:: Your instructions ::
How many lines in the entries below contain "Acessar"? Answer with the number only.

______________________________

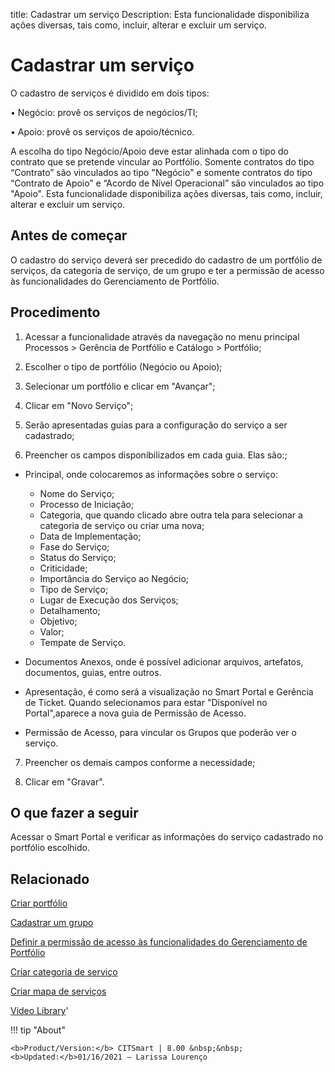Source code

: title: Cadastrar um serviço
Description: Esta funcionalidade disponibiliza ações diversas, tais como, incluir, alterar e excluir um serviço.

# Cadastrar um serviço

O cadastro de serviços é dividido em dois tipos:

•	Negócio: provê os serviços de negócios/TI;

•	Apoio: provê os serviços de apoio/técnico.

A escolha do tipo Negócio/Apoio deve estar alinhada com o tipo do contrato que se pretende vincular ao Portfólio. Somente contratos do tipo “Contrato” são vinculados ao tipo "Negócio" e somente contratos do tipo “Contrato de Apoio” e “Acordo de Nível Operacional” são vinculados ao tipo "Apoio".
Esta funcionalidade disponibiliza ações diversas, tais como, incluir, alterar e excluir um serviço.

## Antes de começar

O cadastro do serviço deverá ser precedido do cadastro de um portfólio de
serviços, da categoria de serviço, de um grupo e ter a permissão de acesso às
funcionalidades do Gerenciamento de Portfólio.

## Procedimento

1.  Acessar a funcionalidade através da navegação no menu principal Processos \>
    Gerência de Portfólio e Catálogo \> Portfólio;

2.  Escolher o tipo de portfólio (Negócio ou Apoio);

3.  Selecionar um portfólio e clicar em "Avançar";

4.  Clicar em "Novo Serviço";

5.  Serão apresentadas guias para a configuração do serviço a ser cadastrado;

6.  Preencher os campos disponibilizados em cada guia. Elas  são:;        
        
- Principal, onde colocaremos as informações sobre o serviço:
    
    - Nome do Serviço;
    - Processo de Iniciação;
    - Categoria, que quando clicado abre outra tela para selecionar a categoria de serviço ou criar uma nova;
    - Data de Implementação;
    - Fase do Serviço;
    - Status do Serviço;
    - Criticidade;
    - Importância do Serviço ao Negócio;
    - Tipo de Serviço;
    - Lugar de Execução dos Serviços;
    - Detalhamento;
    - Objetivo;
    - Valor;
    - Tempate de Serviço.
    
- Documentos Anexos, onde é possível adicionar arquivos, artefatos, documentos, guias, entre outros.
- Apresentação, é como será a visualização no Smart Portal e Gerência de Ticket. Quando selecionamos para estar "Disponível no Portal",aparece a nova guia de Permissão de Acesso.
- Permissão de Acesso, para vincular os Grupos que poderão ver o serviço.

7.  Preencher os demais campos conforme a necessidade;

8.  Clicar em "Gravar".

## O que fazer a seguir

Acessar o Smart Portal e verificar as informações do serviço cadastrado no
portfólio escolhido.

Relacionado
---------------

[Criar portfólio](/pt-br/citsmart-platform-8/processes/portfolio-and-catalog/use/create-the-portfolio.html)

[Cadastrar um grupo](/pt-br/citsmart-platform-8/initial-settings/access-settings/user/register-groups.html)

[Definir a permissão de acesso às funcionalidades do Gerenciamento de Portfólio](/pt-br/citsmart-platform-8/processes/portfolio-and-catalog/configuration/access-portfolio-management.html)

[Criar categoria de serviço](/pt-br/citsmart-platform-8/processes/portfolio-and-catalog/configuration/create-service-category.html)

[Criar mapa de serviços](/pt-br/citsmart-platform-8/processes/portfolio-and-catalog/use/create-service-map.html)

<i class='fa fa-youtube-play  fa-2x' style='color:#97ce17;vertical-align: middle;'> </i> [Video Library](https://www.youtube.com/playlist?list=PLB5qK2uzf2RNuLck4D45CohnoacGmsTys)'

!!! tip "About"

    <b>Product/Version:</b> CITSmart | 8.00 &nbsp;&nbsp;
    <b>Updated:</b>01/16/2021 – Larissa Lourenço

______________________________

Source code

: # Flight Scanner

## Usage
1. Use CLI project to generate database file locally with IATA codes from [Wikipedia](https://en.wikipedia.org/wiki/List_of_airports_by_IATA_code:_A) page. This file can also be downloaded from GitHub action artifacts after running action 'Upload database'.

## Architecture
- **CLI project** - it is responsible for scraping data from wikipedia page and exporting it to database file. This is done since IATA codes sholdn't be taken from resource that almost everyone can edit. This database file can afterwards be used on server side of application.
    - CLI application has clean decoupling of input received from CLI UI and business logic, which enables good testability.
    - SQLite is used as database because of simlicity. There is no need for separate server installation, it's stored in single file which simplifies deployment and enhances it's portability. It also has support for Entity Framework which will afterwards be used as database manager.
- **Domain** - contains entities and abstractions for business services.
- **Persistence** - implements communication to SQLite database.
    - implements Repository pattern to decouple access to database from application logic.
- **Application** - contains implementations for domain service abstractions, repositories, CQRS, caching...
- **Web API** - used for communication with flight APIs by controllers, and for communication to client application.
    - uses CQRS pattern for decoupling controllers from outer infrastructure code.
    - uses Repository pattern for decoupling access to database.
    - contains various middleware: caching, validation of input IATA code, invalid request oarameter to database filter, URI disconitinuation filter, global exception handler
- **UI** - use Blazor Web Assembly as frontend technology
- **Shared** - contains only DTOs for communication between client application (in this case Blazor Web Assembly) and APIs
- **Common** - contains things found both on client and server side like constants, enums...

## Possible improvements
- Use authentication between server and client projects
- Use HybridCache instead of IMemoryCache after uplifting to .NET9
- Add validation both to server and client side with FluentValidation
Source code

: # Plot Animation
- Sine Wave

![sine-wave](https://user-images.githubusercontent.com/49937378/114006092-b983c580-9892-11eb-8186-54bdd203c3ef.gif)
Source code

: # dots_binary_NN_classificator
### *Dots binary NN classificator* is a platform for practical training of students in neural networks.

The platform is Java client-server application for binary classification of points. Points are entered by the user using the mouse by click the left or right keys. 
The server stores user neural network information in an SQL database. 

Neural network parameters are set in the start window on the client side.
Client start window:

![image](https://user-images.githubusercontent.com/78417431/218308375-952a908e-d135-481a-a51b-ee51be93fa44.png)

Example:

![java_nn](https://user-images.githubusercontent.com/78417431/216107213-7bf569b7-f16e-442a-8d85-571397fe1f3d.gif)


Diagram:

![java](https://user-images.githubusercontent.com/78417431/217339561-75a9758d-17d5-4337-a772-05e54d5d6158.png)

______________________________

:: Response to this task ::
2